To simplify what is being said here:

If you are 18 you can buy an AR15.


----------



## tinydaniel78 (May 29, 2013)

Thanks!


----------



## specialk (May 31, 2013)

21 to buy one like this


----------



## GunnSmokeer (May 31, 2013)

*private sale?*

I wouldn't sell a rifle to a kid under 18, but IF that were to happen, would that be a crime?

Remember that the federal laws on the interstate sales of firearms (firearms having moved in interstate commerce) doesn't always apply to private sales between people who reside in the same state.

Georgia has a law against minors with handguns, but not so for rifles, correct?

So teenage boys can buy AR-15's through private sales, IF they find a willing same-state private-party seller, right?

If you think that's illegal, tell me what law says so.


----------



## trial&error (Jun 1, 2013)

I really hope your joking.


----------



## The Longhunter (Jun 2, 2013)

chuckdog said:


> 18 for a long gun. 21 for handguns.



An 18 year old can buy a handgun in a private transaction in Georgia.  It becomes an issue what he does with it once he buys it --


----------



## wareagle700 (Jun 2, 2013)

GunnSmokeer said:


> I wouldn't sell a rifle to a kid under 18, but IF that were to happen, would that be a crime?
> 
> Remember that the federal laws on the interstate sales of firearms (firearms having moved in interstate commerce) doesn't always apply to private sales between people who reside in the same state.
> 
> ...



From what I read, there is no minimum age in GA for posession or ownership of a long gun.




trial&error said:


> I really hope your joking.




Please share if we are mistaken.


----------



## raw111 (Jun 2, 2013)

As far as purchase goes, it varies.

From a dealer (FFL), a 18+ can purchase an assembled AR15. They can not purchase a stripped lower.

From an Individual, 18+ can purchase either.

Possession is a whole lot more murky. I would refer everyone to Georgia Packing, or Georgia Carry. I would also encourage people to read the Official code of Ga. Weapons laws are explained, starting in chapter 16.

I have processed NUMEROUS ATF forms, including 4473, and NFA Forms 1, 3, 4, & 5. 

Rich


----------



## rosewood (Jun 4, 2013)

Safest bet is for the firearm to be sold to a parent.  Then that parent can control that rifle and take the kid to shoot to keep everything legal.  Not sure I would want to sell a gun to someone younger than 18 without their parent knowing about it because ultimately, isn't that parent responsible for actions of their minor?

As before 18 for long gun, 21 for handgun.  A rifle and shotgun are both long guns.

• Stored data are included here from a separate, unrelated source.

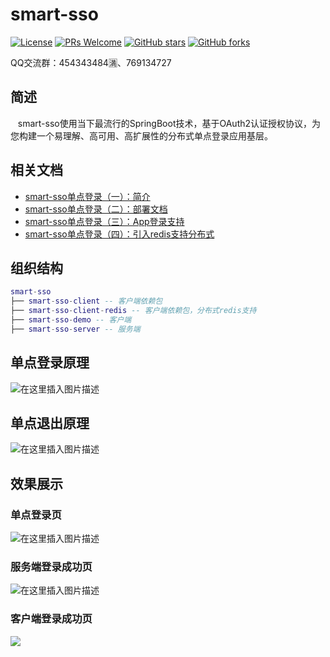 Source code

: # smart-sso
[![License](https://img.shields.io/badge/license-MIT-blue.svg)](http://opensource.org/licenses/MIT)
[![PRs Welcome](https://img.shields.io/badge/PRs-welcome-brightgreen.svg)](https://github.com/a466350665/smart-sso/pulls)
[![GitHub stars](https://img.shields.io/github/stars/a466350665/smart-sso.svg?style=social&label=Stars)](https://github.com/a466350665/smart-sso)
[![GitHub forks](https://img.shields.io/github/forks/a466350665/smart-sso.svg?style=social&label=Fork)](https://github.com/a466350665/smart-sso)

QQ交流群：454343484🈵、769134727

## 简述
    smart-sso使用当下最流行的SpringBoot技术，基于OAuth2认证授权协议，为您构建一个易理解、高可用、高扩展性的分布式单点登录应用基层。

## 相关文档
- [smart-sso单点登录（一）：简介](https://blog.csdn.net/a466350665/article/details/54140411)
- [smart-sso单点登录（二）：部署文档](http://blog.csdn.net/a466350665/article/details/79628553)
- [smart-sso单点登录（三）：App登录支持](https://blog.csdn.net/a466350665/article/details/109742638)
- [smart-sso单点登录（四）：引入redis支持分布式](https://blog.csdn.net/a466350665/article/details/109388429)

## 组织结构

```lua
smart-sso
├── smart-sso-client -- 客户端依赖包
├── smart-sso-client-redis -- 客户端依赖包，分布式redis支持
├── smart-sso-demo -- 客户端
├── smart-sso-server -- 服务端
```

## 单点登录原理
![在这里插入图片描述](https://img-blog.csdnimg.cn/20201118170252707.jpg?x-oss-process=image/watermark,type_ZmFuZ3poZW5naGVpdGk,shadow_10,text_aHR0cHM6Ly9ibG9nLmNzZG4ubmV0L2E0NjYzNTA2NjU=,size_16,color_FFFFFF,t_70#pic_center)


## 单点退出原理
![在这里插入图片描述](https://img-blog.csdnimg.cn/20201118165835197.jpg?x-oss-process=image/watermark,type_ZmFuZ3poZW5naGVpdGk,shadow_10,text_aHR0cHM6Ly9ibG9nLmNzZG4ubmV0L2E0NjYzNTA2NjU=,size_16,color_FFFFFF,t_70#pic_center)


## 效果展示
### 单点登录页
![在这里插入图片描述](https://img-blog.csdnimg.cn/20201030163204421.png?x-oss-process=image/watermark,type_ZmFuZ3poZW5naGVpdGk,shadow_10,text_aHR0cHM6Ly9ibG9nLmNzZG4ubmV0L2E0NjYzNTA2NjU=,size_16,color_FFFFFF,t_70#pic_center)

### 服务端登录成功页
![在这里插入图片描述](https://img-blog.csdnimg.cn/20201030163112313.png?x-oss-process=image/watermark,type_ZmFuZ3poZW5naGVpdGk,shadow_10,text_aHR0cHM6Ly9ibG9nLmNzZG4ubmV0L2E0NjYzNTA2NjU=,size_16,color_FFFFFF,t_70#pic_center)

### 客户端登录成功页
![](https://img-blog.csdnimg.cn/20201020163349855.png?x-oss-process=image/watermark,type_ZmFuZ3poZW5naGVpdGk,shadow_10,text_aHR0cHM6Ly9ibG9nLmNzZG4ubmV0L2E0NjYzNTA2NjU=,size_16,color_FFFFFF,t_70#pic_center)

A rifle is min 16" bbl with a stock and not sure of the OAL.
Shotgun is 18" bbl and 26" OAL (pistol grip or stock)
A pistol is <16" bbl and no shoulder stock, pistol grip only.

I believe if it is a shotgun with <18" bbl or <26" OAL, it falls into the NFA category and requires a special tax stamp so does a rifle with <16" bbl.  If you put a stock on a pistol and the bbl is <16", then it also requires the stamp as then it is considered a short rifle.

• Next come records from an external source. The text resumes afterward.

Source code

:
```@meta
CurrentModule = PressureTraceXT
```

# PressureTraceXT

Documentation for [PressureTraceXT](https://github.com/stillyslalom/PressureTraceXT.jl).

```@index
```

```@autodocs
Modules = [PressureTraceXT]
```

Someone chime in if I didn't get that all right.


----------



## GunnSmokeer (Jun 7, 2013)

*WHy not 15?*



raw111 said:


> As far as purchase goes, it varies.
> 
> From a dealer (FFL), a 18+ can purchase an assembled AR15. They can not purchase a stripped lower.
> 
> ...




RICH:  

Why can't a 15 year old boy buy an AR-15 rifle from a private party seller?

And after he buys it, why can't he possess it, hunt with it, and take it shooting? 
Even sling it over his shoulder and ride his bicycle to his uncle's 300-acre farm to shoot it.

What law would be violated?

Please identify the type of law (federal, state, county, etc.), the authority that created it (legislative body, administrative agency with rulemaking power, or an appellate court), and then tell me, if you can, what this law is called, either by proper name or Code section.


----------



## The Longhunter (Jun 9, 2013)

GunnSmokeer said:


> RICH:
> 
> Why can't a 15 year old boy buy an AR-15 rifle from a private party seller?
> 
> ...




He can't carry it in public w/o a GWL, which he can't get. 

Other than that, everything you list is legal.  No telling how many 9, 10, 11 and so ons get a rifle for Christmas/Birthday presents.  No difference legally between a single shot .22 and an AR-15.


----------



## Jdg112 (Jun 9, 2013)

The Longhunter said:


> He can't carry it in public w/o a GWL, which he can't get.
> 
> Other than that, everything you list is legal.  No telling how many 9, 10, 11 and so ons get a rifle for Christmas/Birthday presents.  No difference legally between a single shot .22 and an AR-15.



You do not need a GWL to openly carry a long gun.


----------